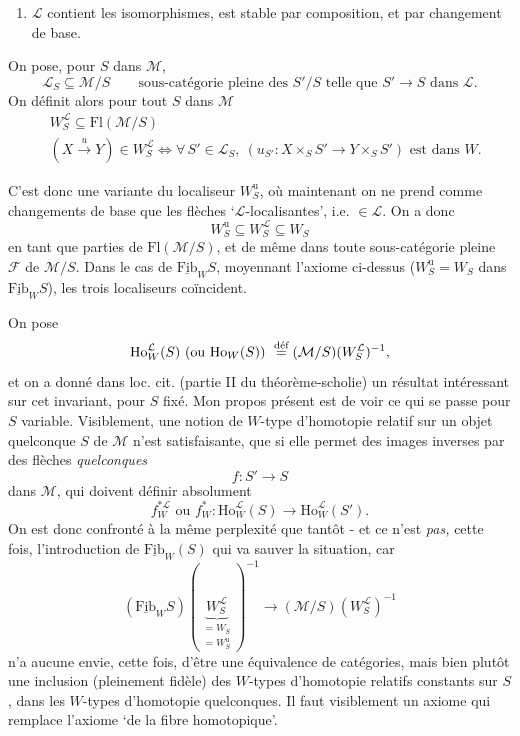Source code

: \begin{enumerate}
\item[$(*)$] $\mathcal{L}$ contient les isomorphismes, est stable par composition, et par changement de base.
\end{enumerate}

On pose, pour $S$ dans $\mathcal{M}$,
\[
\mathcal{L}_S \subseteq \mathcal{M}/S \qquad \text{sous-catégorie pleine des } S'/S \text{ telle que } S' \longrightarrow S \text{ dans } \mathcal{L}.
\]
On définit alors pour tout $S$ dans $\mathcal{M}$
\[
\begin{aligned}
&W^{\mathcal{L}}_S \subseteq \mathrm{Fl}(\mathcal{M}/S)\\
&(X \xrightarrow{u} Y) \in W^{\mathcal{L}}_S \iff \forall\, S' \in \mathcal{L}_S,\ (u_{S'} : X \times_S S' \longrightarrow Y \times_S S') \text{ est dans } W.
\end{aligned}
\]


C'est donc une variante du localiseur $W^{\mathrm{u}}_S$, où maintenant on ne prend comme changements de base que les flèches `$\mathcal{L}$-localisantes', i.e. $\in \mathcal{L}$. On a donc
\[
W^{\mathrm{u}}_S \subseteq W^{\mathcal{L}}_S \subseteq W_S
\]
en tant que parties de $\mathrm{Fl}(\mathcal{M}/S)$, et de même dans toute sous-catégorie pleine $\mathcal{F}$ de $\mathcal{M}/S$. Dans le cas de $\underline{\mathrm{Fib}}_W S$, moyennant l'axiome  ci-dessus ($W^{\mathrm{u}}_S = W_S$ dans $\underline{\mathrm{Fib}}_W S$), les trois localiseurs coïncident.

On pose
\[
\mathrm{Ho}^{\mathcal{L}}_W(S) \text{ (ou } \mathrm{Ho}_W(S)\text{)} \ \deff (\mathcal{M}/S)(W^{\mathcal{L}}_S)^{-1},
\]
et on a donné dans loc. cit. (partie II du théorème-scholie) un résultat intéressant sur cet invariant, pour $S$ fixé. Mon propos
présent est de voir ce qui se passe pour $S$ variable. Visiblement, une notion de $W$-type d'homotopie relatif sur un objet quelconque $S$ de $\mathcal{M}$ n'est satisfaisante, que si elle permet des images inverses par des flèches \textit{quelconques}
\[
f : S' \longrightarrow S
\]
dans $\mathcal{M}$, qui doivent définir absolument
\[
f^{*\mathcal{L}}_W \text{ ou } f^*_W : \mathrm{Ho}^{\mathcal{L}}_W(S) \longrightarrow \mathrm{Ho}^{\mathcal{L}}_W(S').
\]
On est donc confronté à la même perplexité que tantôt - et ce n'est \textit{pas,} cette fois, l'introduction de $\underline{\mathrm{Fib}}_W(S)$ qui va sauver la situation, car
\[
(\underline{\mathrm{Fib}}_W S)(\underbrace{W^{\mathcal{L}}_S}_{\substack{= W_S \\ = W^{\mathrm{u}}_S}})^{-1} \longrightarrow (\mathcal{M}/S)(W^{\mathcal{L}}_S)^{-1}
\]
n'a aucune envie, cette fois, d'être une équivalence de catégories, mais bien plutôt une inclusion (pleinement fidèle) des $W$-types d'homotopie relatifs constants sur $S$, dans les $W$-types d'homotopie quelconques. Il faut visiblement un axiome qui remplace l'axiome `de la fibre homotopique'.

◆ Exercise directions
Above are the records; report each line in them that includes the word "donc".

◆ Answer to this problem
C'est donc une variante du localiseur $W^{\mathrm{u}}_S$, où maintenant on ne prend comme changements de base que les flèches `$\mathcal{L}$-localisantes', i.e. $\in \mathcal{L}$. On a donc
On est donc confronté à la même perplexité que tantôt - et ce n'est \textit{pas,} cette fois, l'introduction de $\underline{\mathrm{Fib}}_W(S)$ qui va sauver la situation, car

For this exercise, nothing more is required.